→ Data records:

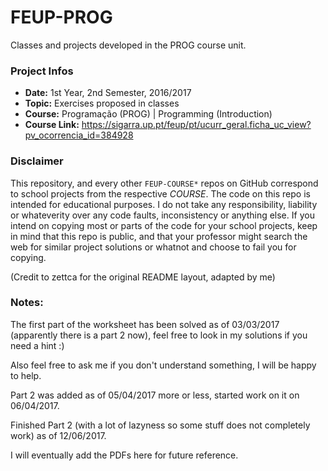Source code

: # FEUP-PROG
Classes and projects developed in the PROG course unit.

### Project Infos
* **Date:** 1st Year, 2nd Semester, 2016/2017
* **Topic:** Exercises proposed in classes
* **Course:** Programação (PROG) | Programming (Introduction)
* **Course Link:** https://sigarra.up.pt/feup/pt/ucurr_geral.ficha_uc_view?pv_ocorrencia_id=384928


### Disclaimer
This repository, and every other `FEUP-COURSE*` repos on GitHub correspond to school projects from the respective *COURSE*. The code on this repo is intended for educational purposes. I do not take any responsibility, liability or whateverity over any code faults, inconsistency or anything else. If you intend on copying most or parts of the code for your school projects, keep in mind that this repo is public, and that your professor might search the web for similar project solutions or whatnot and choose to fail you for copying.

(Credit to zettca for the original README layout, adapted by me)

### Notes:
The first part of the worksheet has been solved as of 03/03/2017 (apparently there is a part 2 now), feel free to look in my solutions if you need a hint :)

Also feel free to ask me if you don't understand something, I will be happy to help.

Part 2 was added as of 05/04/2017 more or less, started work on it on 06/04/2017.

Finished Part 2 (with a lot of lazyness so some stuff does not completely work) as of 12/06/2017.

I will eventually add the PDFs here for future reference.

→ Your goal: Using the data above, print exactly the lines from the line that contains "Classes and projects" through the line that contains "(Credit to zettca", with both included.

→ Response to this exercise:
Classes and projects developed in the PROG course unit.

### Project Infos
* **Date:** 1st Year, 2nd Semester, 2016/2017
* **Topic:** Exercises proposed in classes
* **Course:** Programação (PROG) | Programming (Introduction)
* **Course Link:** https://sigarra.up.pt/feup/pt/ucurr_geral.ficha_uc_view?pv_ocorrencia_id=384928


### Disclaimer
This repository, and every other `FEUP-COURSE*` repos on GitHub correspond to school projects from the respective *COURSE*. The code on this repo is intended for educational purposes. I do not take any responsibility, liability or whateverity over any code faults, inconsistency or anything else. If you intend on copying most or parts of the code for your school projects, keep in mind that this repo is public, and that your professor might search the web for similar project solutions or whatnot and choose to fail you for copying.

(Credit to zettca for the original README layout, adapted by me)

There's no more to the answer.